■ WORK TO BE COMPLETED ■
Copy out the data word for word. The images are not part of the copy.
[Opening MATERIAL SHOWN section]
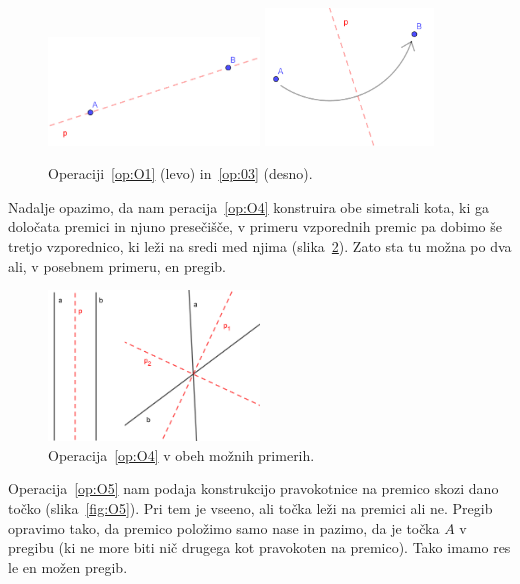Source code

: \begin{figure}[h]
    \centering
    \includegraphics[width=0.5\textwidth]{images/origami_operacije/O1.png}
    \includegraphics[width=0.4\textwidth]{images/origami_operacije/O3.png}
    \caption[Operaciji~\ref{op:O1} in~\ref{op:O3}]{Operaciji~\ref{op:O1} (levo) in~\ref{op:03} (desno).}
    \label{fig:O1_in_O3}
\end{figure}

Nadalje opazimo, da nam peracija~\ref{op:O4} konstruira obe simetrali kota, ki ga določata premici in njuno presečišče, v primeru vzporednih premic pa dobimo še tretjo vzporednico, ki leži na sredi med njima (slika~\ref{fig:O4}). Zato sta tu možna po dva ali, v posebnem primeru, en pregib.

\begin{figure}[h]
    \centering
    \includegraphics[width=0.5\textwidth]{images/origami_operacije/O4.png}
    \caption[Operacija~\ref{op:O4}]{Operacija~\ref{op:O4} v obeh možnih primerih.}
    \label{fig:O4}
\end{figure}

Operacija~\ref{op:O5} nam podaja konstrukcijo pravokotnice na premico skozi dano točko (slika~\ref{fig:O5}). Pri tem je vseeno, ali točka leži na premici ali ne. Pregib opravimo tako, da premico položimo samo nase in pazimo, da je točka $A$ v pregibu (ki ne more biti nič drugega kot pravokoten na premico). Tako imamo res le en možen pregib.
[Closing MATERIAL SHOWN section]
■ ANSWER FOR THIS EXERCISE ■
Source code

: \begin{figure}[h]
    \centering
    \includegraphics[width=0.5\textwidth]{images/origami_operacije/O1.png}
    \includegraphics[width=0.4\textwidth]{images/origami_operacije/O3.png}
    \caption[Operaciji~\ref{op:O1} in~\ref{op:O3}]{Operaciji~\ref{op:O1} (levo) in~\ref{op:03} (desno).}
    \label{fig:O1_in_O3}
\end{figure}

Nadalje opazimo, da nam peracija~\ref{op:O4} konstruira obe simetrali kota, ki ga določata premici in njuno presečišče, v primeru vzporednih premic pa dobimo še tretjo vzporednico, ki leži na sredi med njima (slika~\ref{fig:O4}). Zato sta tu možna po dva ali, v posebnem primeru, en pregib.

\begin{figure}[h]
    \centering
    \includegraphics[width=0.5\textwidth]{images/origami_operacije/O4.png}
    \caption[Operacija~\ref{op:O4}]{Operacija~\ref{op:O4} v obeh možnih primerih.}
    \label{fig:O4}
\end{figure}

Operacija~\ref{op:O5} nam podaja konstrukcijo pravokotnice na premico skozi dano točko (slika~\ref{fig:O5}). Pri tem je vseeno, ali točka leži na premici ali ne. Pregib opravimo tako, da premico položimo samo nase in pazimo, da je točka $A$ v pregibu (ki ne more biti nič drugega kot pravokoten na premico). Tako imamo res le en možen pregib.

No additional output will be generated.